Attached files

file filename
EX-99.1 - PRESS RELEASE - Inteliquent, Inc.dex991.htm
EX-10.1 - LETTER AGREEMENT - Inteliquent, Inc.dex101.htm

 

 

UNITED STATES

SECURITIES AND EXCHANGE COMMISSION

WASHINGTON, DC 20549

 

 

FORM 8-K

 

 

CURRENT REPORT

Pursuant to Section 13 or 15(d) of the

Securities Exchange Act of 1934

Date of Report (Date of earliest event reported): April 18, 2011

 

 

NEUTRAL TANDEM, INC.

(Exact name of registrant as specified in its charter)

 

 

 

Delaware   001-33778   31-1786871

(State or other jurisdiction

of incorporation)

 

(Commission

File Number)

 

(IRS Employer

Identification No.)

550 West Adams Street

9th Floor

Chicago, Illinois 60661

(Address of principal executive offices, including Zip Code)

(312) 384-8000

(Registrant’s telephone number, including area code)

 

(Former name or former address, if changed since last report)

 

 

Check the appropriate box below if the Form 8-K filing is intended to simultaneously satisfy the filing obligation of the registrant under any of the following provisions:

 

¨ Written communications pursuant to Rule 425 under the Securities Act (17 CFR 230.425)

 

¨ Soliciting material pursuant to Rule 14a-12 under the Exchange Act (17 CFR 240.14a-12)

 

¨ Pre-commencement communications pursuant to Rule 14d-2(b) under the Exchange Act (17 CFR 240.14d-2(b))

 

x Pre-commencement communications pursuant to Rule 13e-4(c) under the Exchange Act (17 CFR 240.13e-4(c))

 

 

 


Item 1.01. Entry into a Material Definitive Agreement.

On April 18, 2011, Neutral Tandem, Inc. (the “Company”) entered into a letter agreement (the “Agreement”) with Spotlight Advisors, LLC, George Allen and Clinton Group, Inc. on behalf of themselves and their respective affiliated funds, persons and entities (collectively, the “Investor Group”).

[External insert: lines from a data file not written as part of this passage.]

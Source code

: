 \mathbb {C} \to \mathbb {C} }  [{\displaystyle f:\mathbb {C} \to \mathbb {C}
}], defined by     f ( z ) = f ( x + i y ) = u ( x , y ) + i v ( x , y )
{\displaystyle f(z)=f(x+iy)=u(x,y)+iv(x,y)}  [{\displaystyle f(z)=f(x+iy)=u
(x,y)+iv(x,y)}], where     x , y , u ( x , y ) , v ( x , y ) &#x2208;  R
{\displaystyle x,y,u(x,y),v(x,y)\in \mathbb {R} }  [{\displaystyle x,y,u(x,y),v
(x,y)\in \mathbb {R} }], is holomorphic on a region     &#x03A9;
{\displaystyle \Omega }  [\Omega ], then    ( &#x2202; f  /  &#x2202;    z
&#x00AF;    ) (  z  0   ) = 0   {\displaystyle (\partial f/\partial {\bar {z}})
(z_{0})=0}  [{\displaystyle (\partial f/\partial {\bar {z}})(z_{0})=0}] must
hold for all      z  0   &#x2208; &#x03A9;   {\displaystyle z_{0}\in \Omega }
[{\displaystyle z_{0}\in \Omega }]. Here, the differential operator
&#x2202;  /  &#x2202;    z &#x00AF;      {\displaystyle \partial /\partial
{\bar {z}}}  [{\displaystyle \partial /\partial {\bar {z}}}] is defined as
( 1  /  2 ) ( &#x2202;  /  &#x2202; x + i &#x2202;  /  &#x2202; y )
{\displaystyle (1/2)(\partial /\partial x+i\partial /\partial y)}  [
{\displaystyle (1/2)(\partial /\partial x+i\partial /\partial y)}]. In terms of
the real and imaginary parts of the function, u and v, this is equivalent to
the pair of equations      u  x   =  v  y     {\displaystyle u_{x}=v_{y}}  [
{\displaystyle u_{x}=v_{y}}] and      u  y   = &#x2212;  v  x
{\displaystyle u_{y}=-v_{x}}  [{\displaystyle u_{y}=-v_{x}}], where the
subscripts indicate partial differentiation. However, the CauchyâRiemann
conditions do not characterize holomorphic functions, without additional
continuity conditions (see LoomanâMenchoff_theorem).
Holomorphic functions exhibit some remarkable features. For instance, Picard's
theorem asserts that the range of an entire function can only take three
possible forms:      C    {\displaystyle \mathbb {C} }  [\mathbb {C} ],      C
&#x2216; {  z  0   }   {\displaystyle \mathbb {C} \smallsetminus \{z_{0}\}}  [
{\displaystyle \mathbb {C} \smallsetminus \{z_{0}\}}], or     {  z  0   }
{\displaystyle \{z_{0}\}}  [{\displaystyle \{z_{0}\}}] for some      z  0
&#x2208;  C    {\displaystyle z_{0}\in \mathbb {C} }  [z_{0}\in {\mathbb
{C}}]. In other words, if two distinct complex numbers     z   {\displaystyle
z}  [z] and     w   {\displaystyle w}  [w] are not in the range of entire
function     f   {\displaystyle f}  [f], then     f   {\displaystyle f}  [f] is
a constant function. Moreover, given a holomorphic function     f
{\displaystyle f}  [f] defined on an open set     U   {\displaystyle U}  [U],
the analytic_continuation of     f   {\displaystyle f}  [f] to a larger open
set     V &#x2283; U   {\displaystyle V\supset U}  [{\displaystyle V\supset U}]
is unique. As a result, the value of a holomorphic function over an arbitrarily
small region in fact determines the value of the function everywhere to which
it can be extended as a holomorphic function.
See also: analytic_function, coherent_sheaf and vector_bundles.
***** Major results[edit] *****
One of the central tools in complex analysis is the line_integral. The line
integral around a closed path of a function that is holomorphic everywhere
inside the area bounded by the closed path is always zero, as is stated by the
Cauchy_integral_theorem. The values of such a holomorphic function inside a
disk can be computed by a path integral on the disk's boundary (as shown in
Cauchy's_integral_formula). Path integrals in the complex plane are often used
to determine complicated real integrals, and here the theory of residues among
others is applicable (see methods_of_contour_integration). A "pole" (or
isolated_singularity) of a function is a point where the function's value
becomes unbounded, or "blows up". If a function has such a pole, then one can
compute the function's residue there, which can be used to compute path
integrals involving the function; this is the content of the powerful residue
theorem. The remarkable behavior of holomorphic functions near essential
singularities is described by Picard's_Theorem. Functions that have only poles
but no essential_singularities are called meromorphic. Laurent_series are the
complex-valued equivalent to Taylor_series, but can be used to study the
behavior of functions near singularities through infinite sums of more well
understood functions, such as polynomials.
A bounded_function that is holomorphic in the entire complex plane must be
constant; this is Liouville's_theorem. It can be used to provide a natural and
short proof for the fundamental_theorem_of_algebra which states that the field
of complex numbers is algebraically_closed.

One or more persons or entities included as part of the Investor Group are stockholders of the Company. On April 18, 2011, the Company issued a press release announcing that it had entered into the Agreement.

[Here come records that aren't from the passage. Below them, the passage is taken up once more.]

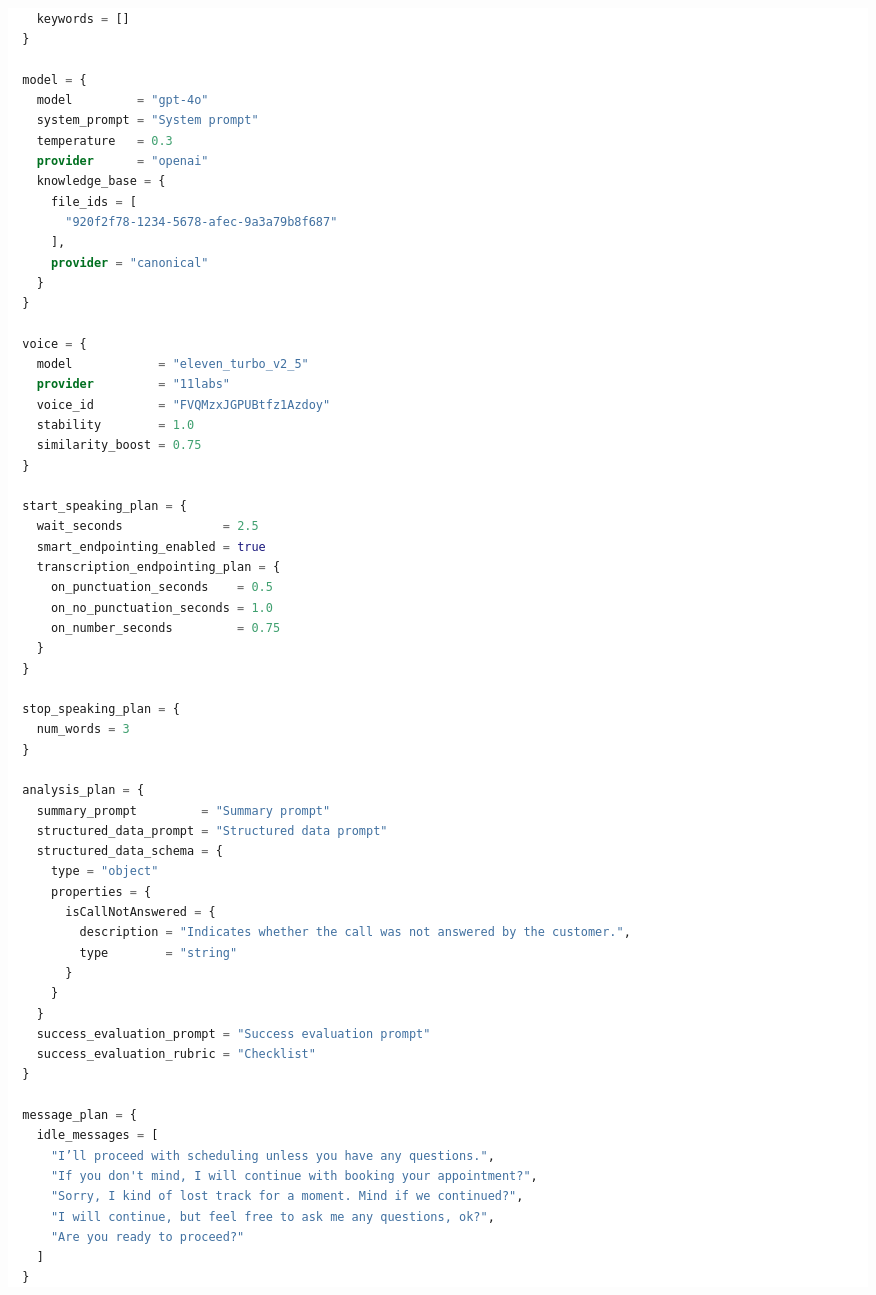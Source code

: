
```terraform
    keywords = []
  }

  model = {
    model         = "gpt-4o"
    system_prompt = "System prompt"
    temperature   = 0.3
    provider      = "openai"
    knowledge_base = {
      file_ids = [
        "920f2f78-1234-5678-afec-9a3a79b8f687"
      ],
      provider = "canonical"
    }
  }

  voice = {
    model            = "eleven_turbo_v2_5"
    provider         = "11labs"
    voice_id         = "FVQMzxJGPUBtfz1Azdoy"
    stability        = 1.0
    similarity_boost = 0.75
  }

  start_speaking_plan = {
    wait_seconds              = 2.5
    smart_endpointing_enabled = true
    transcription_endpointing_plan = {
      on_punctuation_seconds    = 0.5
      on_no_punctuation_seconds = 1.0
      on_number_seconds         = 0.75
    }
  }

  stop_speaking_plan = {
    num_words = 3
  }

  analysis_plan = {
    summary_prompt         = "Summary prompt"
    structured_data_prompt = "Structured data prompt"
    structured_data_schema = {
      type = "object"
      properties = {
        isCallNotAnswered = {
          description = "Indicates whether the call was not answered by the customer.",
          type        = "string"
        }
      }
    }
    success_evaluation_prompt = "Success evaluation prompt"
    success_evaluation_rubric = "Checklist"
  }

  message_plan = {
    idle_messages = [
      "I’ll proceed with scheduling unless you have any questions.",
      "If you don't mind, I will continue with booking your appointment?",
      "Sorry, I kind of lost track for a moment. Mind if we continued?",
      "I will continue, but feel free to ask me any questions, ok?",
      "Are you ready to proceed?"
    ]
  }
```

The Agreement provides that, among other things, two new independent directors will join the Company’s Board of Directors (the “Board”) following its 2011 annual meeting of shareholders, the Company will convert its existing $50 million stock repurchase program into a “Dutch auction” tender offer within 60 days, and the Company will form a new Board committee responsible for considering key issues regarding the Company’s capital structure and capital allocation. The Agreement also provides that the members of the Investor Group will abide by certain standstill and, together with the Company, nondisparagement obligations through January 26, 2012 or, under certain circumstances, such earlier date as outlined in the Agreement.

The description of the Agreement in this report does not purport to be complete and is qualified in its entirety by reference to the Agreement, a copy of which is filed as Exhibit 10.1 to this report and is incorporated herein by reference. A copy of the press release issued on April 18, 2011 is attached to this report as Exhibit 99.1 and is incorporated herein by reference.

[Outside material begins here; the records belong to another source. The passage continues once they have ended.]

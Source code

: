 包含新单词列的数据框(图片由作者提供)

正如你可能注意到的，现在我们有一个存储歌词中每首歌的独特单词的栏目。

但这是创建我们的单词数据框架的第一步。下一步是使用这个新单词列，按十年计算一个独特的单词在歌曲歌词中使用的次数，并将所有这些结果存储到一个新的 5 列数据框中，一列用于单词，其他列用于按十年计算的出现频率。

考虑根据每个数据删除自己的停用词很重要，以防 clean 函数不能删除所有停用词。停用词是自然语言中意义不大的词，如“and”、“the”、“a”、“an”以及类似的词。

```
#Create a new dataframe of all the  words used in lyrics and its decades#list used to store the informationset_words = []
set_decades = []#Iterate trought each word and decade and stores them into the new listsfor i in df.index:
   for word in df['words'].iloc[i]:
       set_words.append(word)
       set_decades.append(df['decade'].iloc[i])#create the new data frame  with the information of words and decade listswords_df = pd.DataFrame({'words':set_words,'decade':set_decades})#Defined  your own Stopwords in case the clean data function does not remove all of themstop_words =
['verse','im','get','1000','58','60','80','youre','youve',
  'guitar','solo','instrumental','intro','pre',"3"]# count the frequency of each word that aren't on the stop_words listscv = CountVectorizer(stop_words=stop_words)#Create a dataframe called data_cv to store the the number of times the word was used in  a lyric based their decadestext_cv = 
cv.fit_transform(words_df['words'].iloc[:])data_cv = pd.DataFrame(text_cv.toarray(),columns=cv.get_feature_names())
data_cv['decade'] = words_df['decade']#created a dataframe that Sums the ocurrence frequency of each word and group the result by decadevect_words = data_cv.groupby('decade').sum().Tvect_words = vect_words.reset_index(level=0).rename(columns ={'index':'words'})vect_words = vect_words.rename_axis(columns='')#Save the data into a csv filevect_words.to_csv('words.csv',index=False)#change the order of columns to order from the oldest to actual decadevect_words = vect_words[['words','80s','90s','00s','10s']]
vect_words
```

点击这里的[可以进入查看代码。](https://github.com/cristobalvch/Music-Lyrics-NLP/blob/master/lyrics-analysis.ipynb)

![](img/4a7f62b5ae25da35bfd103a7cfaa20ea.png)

This report does not constitute an offer to buy or the solicitation of an offer to sell any shares. The full details of the “Dutch auction” tender offer, including complete instructions on how to tender shares, will be included in the offer to purchase, the letter of transmittal and related materials, which will become available to shareholders promptly following commencement of the offer. Shareholders should read carefully the offer to purchase, the letter of transmittal and other related materials when they are available because they will contain important information. Shareholders may obtain free copies, when available, of the offer to purchase and other related materials that will be filed by the Company with the Securities and Exchange Commission at the Commission’s website at www.sec.gov. When available, shareholders also may obtain a copy of these documents, free of charge, from the Company’s information agent to be appointed in connection with the offer.

 

Item 9.01. Financial Statements and Exhibits.

(d) Exhibits

 

Exhibit
No.

  

Description

10.1    Letter Agreement among the Company, Spotlight Advisors, LLC, George Allen and Clinton Group, Inc. dated as of April 18, 2011.
99.1    Press release dated April 18, 2011.


SIGNATURES

Pursuant to the requirements of the Securities Exchange Act of 1934, the registrant has duly caused this report to be signed on its behalf by the undersigned hereunto duly authorized.

 

   

NEUTRAL TANDEM, INC.

   

/s/ Robert M. Junkroski

Date: April 19, 2011     Name:   Robert M. Junkroski
    Title:   Chief Financial Officer


EXHIBIT INDEX

 

Exhibit
No.

 

Description

10.1   Letter Agreement among the Company, Spotlight Advisors, LLC, George Allen and Clinton Group, Inc. dated as of April 18, 2011.
99.1   Press release dated April 18, 2011.